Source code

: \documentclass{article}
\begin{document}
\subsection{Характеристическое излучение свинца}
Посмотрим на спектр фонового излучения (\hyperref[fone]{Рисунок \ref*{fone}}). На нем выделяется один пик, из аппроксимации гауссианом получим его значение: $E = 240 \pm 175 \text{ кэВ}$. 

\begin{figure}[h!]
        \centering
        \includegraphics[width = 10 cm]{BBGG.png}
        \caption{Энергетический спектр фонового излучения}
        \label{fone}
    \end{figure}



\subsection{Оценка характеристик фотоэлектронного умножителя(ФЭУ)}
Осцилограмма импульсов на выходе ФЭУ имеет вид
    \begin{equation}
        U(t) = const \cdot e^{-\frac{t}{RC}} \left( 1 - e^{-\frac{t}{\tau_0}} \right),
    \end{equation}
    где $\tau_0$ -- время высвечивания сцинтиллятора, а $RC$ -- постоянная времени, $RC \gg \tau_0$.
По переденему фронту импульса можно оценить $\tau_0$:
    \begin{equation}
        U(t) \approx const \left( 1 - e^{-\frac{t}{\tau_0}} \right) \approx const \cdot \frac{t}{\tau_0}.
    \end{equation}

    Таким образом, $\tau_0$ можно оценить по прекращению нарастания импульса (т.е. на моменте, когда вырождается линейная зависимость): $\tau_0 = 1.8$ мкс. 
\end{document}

EXERCISE INSTRUCTIONS
Your task is to print all of the records exactly.

OUTPUT
Source code

: \documentclass{article}
\begin{document}
\subsection{Характеристическое излучение свинца}
Посмотрим на спектр фонового излучения (\hyperref[fone]{Рисунок \ref*{fone}}). На нем выделяется один пик, из аппроксимации гауссианом получим его значение: $E = 240 \pm 175 \text{ кэВ}$. 

\begin{figure}[h!]
        \centering
        \includegraphics[width = 10 cm]{BBGG.png}
        \caption{Энергетический спектр фонового излучения}
        \label{fone}
    \end{figure}



\subsection{Оценка характеристик фотоэлектронного умножителя(ФЭУ)}
Осцилограмма импульсов на выходе ФЭУ имеет вид
    \begin{equation}
        U(t) = const \cdot e^{-\frac{t}{RC}} \left( 1 - e^{-\frac{t}{\tau_0}} \right),
    \end{equation}
    где $\tau_0$ -- время высвечивания сцинтиллятора, а $RC$ -- постоянная времени, $RC \gg \tau_0$.
По переденему фронту импульса можно оценить $\tau_0$:
    \begin{equation}
        U(t) \approx const \left( 1 - e^{-\frac{t}{\tau_0}} \right) \approx const \cdot \frac{t}{\tau_0}.
    \end{equation}

    Таким образом, $\tau_0$ можно оценить по прекращению нарастания импульса (т.е. на моменте, когда вырождается линейная зависимость): $\tau_0 = 1.8$ мкс. 
\end{document}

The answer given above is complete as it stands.